Core Investment Thesis
Kingsoft Cloud serves as the exclusive strategic cloud platform for the Xiaomi-Kingsoft ecosystem. The company completed a dual listing on the US stock market in 2020 and the Hong Kong market in 2022. It positions itself as a full-stack cloud service provider, covering the entire spectrum from IaaS and PaaS to MaaS, with deep expertise in verticals such as internet services, public services, digital health, and finance. The company is deeply integrated with two major ecosystem clients, KINGSOFT and Xiaomi Group. The annual caps for related-party cloud services are set at 46 and 68 billion yuan for 2026 and 2027, respectively, forming a solid foundation for its performance.
In response to the wave of AI industry development, the company has strategically upgraded its Xingliu platform from a resource management tool to a comprehensive, integrated platform for both AI training and inference. It is compatible with nearly 40 mainstream models and offers MaaS services. In the first quarter of 2026, revenue from intelligent computing already constituted over 50% of its public cloud revenue, indicating the company's transition from a traditional cloud provider to a full-stack AI service provider.
Industry Landscape and Trends
AI is propelling the global cloud market into a new phase centered on intelligent computing, intensifying the divergence between internet cloud providers and telecom operator cloud providers. Firstly, regarding market size, the global cloud computing market is projected to reach $692.9 billion in 2024, with the domestic Chinese market reaching 828.8 billion yuan. AI integration is expanding the boundaries of cloud services from the traditional IaaS-PaaS-SaaS stack to an intelligent computing system encompassing AIIaaS, AIPaaS, MaaS, and AISaaS. The computing power structure is rapidly concentrating on generative AI, with the proportion of inference scenarios continuously increasing.
Secondly, concerning competitive dynamics, internet cloud providers, leveraging their AI-native DNA driven by internal use and spillover effects along with full-stack product capabilities, are returning to a high-growth trajectory. Leading players like Alibaba Cloud and Baidu AI Cloud have seen a significant enhancement in their pricing power. Telecom operator clouds are maintaining their foundational business by relying on the integration of computing and networks and their entrenched resources in government and enterprise sectors, yet their market share continues to face pressure.
Looking ahead, internet cloud providers are expected to evolve towards monetizing more AI tokens, while telecom operator clouds will need to base their strategies on the domestic computing power ecosystem and the national integrated computing power network.
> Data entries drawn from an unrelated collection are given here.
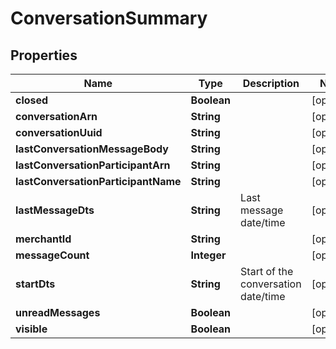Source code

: 

# ConversationSummary


## Properties

| Name | Type | Description | Notes |
|------------ | ------------- | ------------- | -------------|
|**closed** | **Boolean** |  |  [optional] |
|**conversationArn** | **String** |  |  [optional] |
|**conversationUuid** | **String** |  |  [optional] |
|**lastConversationMessageBody** | **String** |  |  [optional] |
|**lastConversationParticipantArn** | **String** |  |  [optional] |
|**lastConversationParticipantName** | **String** |  |  [optional] |
|**lastMessageDts** | **String** | Last message date/time |  [optional] |
|**merchantId** | **String** |  |  [optional] |
|**messageCount** | **Integer** |  |  [optional] |
|**startDts** | **String** | Start of the conversation date/time |  [optional] |
|**unreadMessages** | **Boolean** |  |  [optional] |
|**visible** | **Boolean** |  |  [optional] |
They must seek a balance for high-quality development through vertical industry customization and market-oriented reforms.
Dual Growth Engines for Kingsoft Cloud
The dual engines for Kingsoft Cloud's core growth are the explosive demand for AI computing power within its ecosystem and the strategic upgrade of its Xingliu platform. On the demand side, Xiaomi Group's planned 60 billion yuan AI investment over the next three years, coupled with iterations of its MiMo model series and the deployment of Miclaw Agent, is driving sustained high growth in computing power demand across the entire chain of training, inference, and algorithm research. Concurrently, the company's customer base is expanding beyond ecosystem reliance to external sectors like internet services, autonomous driving, and AI for Science.
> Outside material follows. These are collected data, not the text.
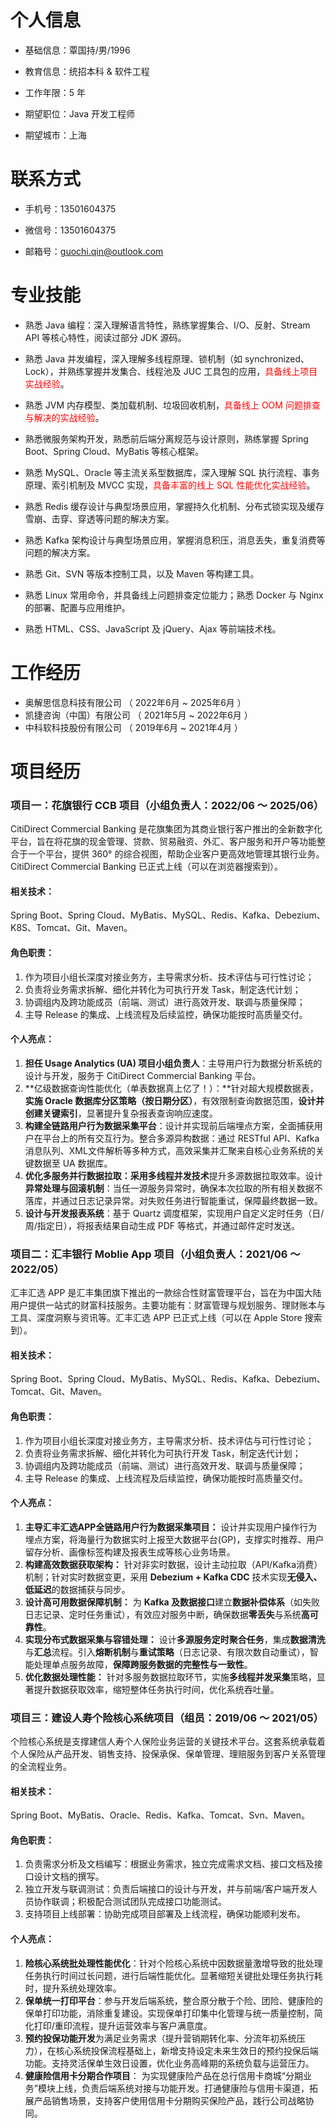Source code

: 
# 个人信息

 - 基础信息：覃国持/男/1996 

 - 教育信息：统招本科 & 软件工程

 - 工作年限：5 年

 - 期望职位：Java 开发工程师

 - 期望城市：上海

   

# 联系方式

- 手机号：13501604375

- 微信号：13501604375

- 邮箱号：guochi.qin@outlook.com

  

# 专业技能

- 熟悉 Java 编程：深入理解语言特性，熟练掌握集合、I/O、反射、Stream API 等核心特性，阅读过部分 JDK 源码。

- 熟悉 Java 并发编程，深入理解多线程原理、锁机制（如 synchronized、Lock），并熟练掌握并发集合、线程池及 JUC 工具包的应用，<span style="color:red">具备线上项目实战经验</span>。
- 熟悉 JVM 内存模型、类加载机制、垃圾回收机制，<span style="color:red">具备线上 OOM 问题排查与解决的实战经验</span>。
- 熟悉微服务架构开发，熟悉前后端分离规范与设计原则，熟练掌握 Spring Boot、Spring Cloud、MyBatis 等核心框架。
- 熟悉 MySQL、Oracle 等主流关系型数据库，深入理解 SQL 执行流程、事务原理、索引机制及 MVCC 实现，<span style="color:red">具备丰富的线上 SQL 性能优化实战经验</span>。
- 熟悉 Redis 缓存设计与典型场景应用，掌握持久化机制、分布式锁实现及缓存雪崩、击穿、穿透等问题的解决方案。
- 熟悉 Kafka 架构设计与典型场景应用，掌握消息积压，消息丢失，重复消费等问题的解决方案。
- 熟悉 Git、SVN 等版本控制工具，以及 Maven 等构建工具。
- 熟悉 Linux 常用命令，并具备线上问题排查定位能力；熟悉 Docker 与 Nginx 的部署、配置与应用维护。
- 熟悉 HTML、CSS、JavaScript 及 jQuery、Ajax 等前端技术栈。



# 工作经历

- 奥解思信息科技有限公司 （ 2022年6月 ~ 2025年6月 ）
- 凯捷咨询（中国）有限公司 （ 2021年5月 ~ 2022年6月 ）
- 中科软科技股份有限公司 （ 2019年6月 ~ 2021年4月 ）



# 项目经历



### 项目一：花旗银行 CCB 项目（小组负责人：2022/06 ～ 2025/06）

CitiDirect Commercial Banking 是花旗集团为其商业银行客户推出的全新数字化平台，旨在将花旗的现金管理、贷款、贸易融资、外汇、客户服务和开户等功能整合于一个平台，提供 360° 的综合视图，帮助企业客户更高效地管理其银行业务。CitiDirect Commercial Banking 已正式上线（可以在浏览器搜索到）。

#### 相关技术：

Spring Boot、Spring Cloud、MyBatis、MySQL、Redis、Kafka、Debezium、K8S、Tomcat、Git、Maven。

#### 角色职责：

1. 作为项目小组长深度对接业务方，主导需求分析、技术评估与可行性讨论；
2. 负责将业务需求拆解、细化并转化为可执行开发 Task，制定迭代计划；
3. 协调组内及跨功能成员（前端、测试）进行高效开发、联调与质量保障；
4. 主导 Release 的集成、上线流程及后续监控，确保功能按时高质量交付。

#### 个人亮点：

1. **担任 Usage Analytics (UA) 项目小组负责人**：主导用户行为数据分析系统的设计与开发，服务于 CitiDirect Commercial Banking 平台。
2. **亿级数据查询性能优化（单表数据真上亿了！）：**针对超大规模数据表，**实施 Oracle 数据库分区策略（按日期分区）**，有效限制查询数据范围，**设计并创建关键索引**，显著提升复杂报表查询响应速度。
3. **构建全链路用户行为数据采集平台**：设计并实现前后端埋点方案，全面捕获用户在平台上的所有交互行为。整合多源异构数据：通过 RESTful API、Kafka 消息队列、XML文件解析等多种方式，高效采集并汇聚来自核心业务系统的关键数据至 UA 数据库。
4. **优化多服务并行数据拉取：**采用**多线程并发技术**提升多源数据拉取效率。设计**异常处理与回滚机制**：当任一源服务异常时，确保本次拉取的所有相关数据不落库，并通过日志记录异常。对失败任务进行智能重试，保障最终数据一致。
5. **设计与开发报表系统**：基于 Quartz 调度框架，实现用户自定义定时任务（日/周/指定日），将报表结果自动生成 PDF 等格式，并通过邮件定时发送。



### 项目二：汇丰银行 Moblie App 项目（小组负责人：2021/06 ～ 2022/05）

汇丰汇选 APP 是汇丰集团旗下推出的一款综合性财富管理平台，旨在为中国大陆用户提供一站式的财富科技服务。主要功能有：财富管理与规划服务、理财账本与工具、深度洞察与资讯等。汇丰汇选 APP 已正式上线（可以在 Apple Store 搜索到）。

#### 相关技术：

Spring Boot、Spring Cloud、MyBatis、MySQL、Redis、Kafka、Debezium、Tomcat、Git、Maven。

#### 角色职责：

1. 作为项目小组长深度对接业务方，主导需求分析、技术评估与可行性讨论；
2. 负责将业务需求拆解、细化并转化为可执行开发 Task，制定迭代计划；
3. 协调组内及跨功能成员（前端、测试）进行高效开发、联调与质量保障；
4. 主导 Release 的集成、上线流程及后续监控，确保功能按时高质量交付。

#### 个人亮点：

1. **主导汇丰汇选APP全链路用户行为数据采集项目：** 设计并实现用户操作行为埋点方案，将海量行为数据实时上报至大数据平台(GP)，支撑实时推荐、用户留存分析、画像标签构建及报表生成等核心业务场景。
2. **构建高效数据获取架构：** 针对非实时数据，设计主动拉取（API/Kafka消费）机制；针对实时数据变更，采用 **Debezium + Kafka CDC** 技术实现**无侵入、低延迟**的数据捕获与同步。
3. **设计高可用数据保障机制：** 为 **Kafka 及数据接口**建立**数据补偿体系**（如失败日志记录、定时任务重试），有效应对服务中断，确保数据**零丢失**与系统**高可靠性**。
4. **实现分布式数据采集与容错处理：** 设计**多源服务定时聚合任务**，集成**数据清洗**与**汇总**流程。引入**熔断机制**与**重试策略**（日志记录、有限次数自动重试），智能处理单点服务故障，**保障跨服务数据的完整性与一致性**。
5. **优化数据处理性能：** 针对多服务数据拉取环节，实施**多线程并发采集**策略，显著提升数据获取效率，缩短整体任务执行时间，优化系统吞吐量。



### 项目三：建设人寿个险核心系统项目（组员：2019/06 ～ 2021/05）

个险核心系统是支撑建信人寿个人保险业务运营的关键技术平台。这套系统承载着个人保险从产品开发、销售支持、投保承保、保单管理、理赔服务到客户关系管理的全流程业务。

#### 相关技术：

Spring Boot、MyBatis、Oracle、Redis、Kafka、Tomcat、Svn、Maven。

#### 角色职责：

1. 负责需求分析及文档编写：根据业务需求，独立完成需求文档、接口文档及接口设计文档的撰写。
2. 独立开发与联调测试：负责后端接口的设计与开发，并与前端/客户端开发人员协作联调；积极配合测试团队完成接口功能测试。
3. 支持项目上线部署：协助完成项目部署及上线流程，确保功能顺利发布。

#### 个人亮点：

1. **险核心系统批处理性能优化**：针对个险核心系统中因数据量激增导致的批处理任务执行时间过长问题，进行后端性能优化。显著缩短关键批处理任务执行耗时，提升系统处理效率。
2. **保单统一打印平台**：参与开发后端系统，整合原分散于个险、团险、健康险的保单打印功能，消除重复建设。实现保单打印集中化管理与统一质量控制，简化打印/重印流程，提升运营效率与客户满意度。
3. **预约投保功能开发**为满足业务需求（提升营销期转化率、分流年初系统压力），在核心系统投保流程基础上，新增支持设定未来生效日的预约投保后端功能。支持灵活保单生效日设置，优化业务高峰期的系统负载与运营压力。
4. **健康险信用卡分期合作项目**： 为实现健康险产品在总行信用卡商城“分期业务”模块上线，负责后端系统对接与功能开发。打通健康险与信用卡渠道，拓展产品销售场景，支持客户使用信用卡分期购买保险产品，践行公司战略协同。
On the supply side, the Xingliu platform has completed its strategic upgrade from a resource management tool to a one-stop, full-process platform for AI training and inference. Leveraging differentiated capabilities such as embodied intelligence full-link simulation and unified management of multiple models via MaaS, it is facilitating the company's transformation from a traditional IaaS computing power supplier to a full-stack AI service provider. The integrated training-inference platform and MaaS services offer higher customer stickiness and added value. As AI applications achieve scale, the Xingliu platform is poised to become the core engine for sustained revenue growth in the intelligent computing cloud segment.
Key Risk Factors
Potential risks include weaker-than-expected demand within the ecosystem, slower-than-expected adoption of downstream AI applications, intense industry competition, and estimation inaccuracies in the financial projections.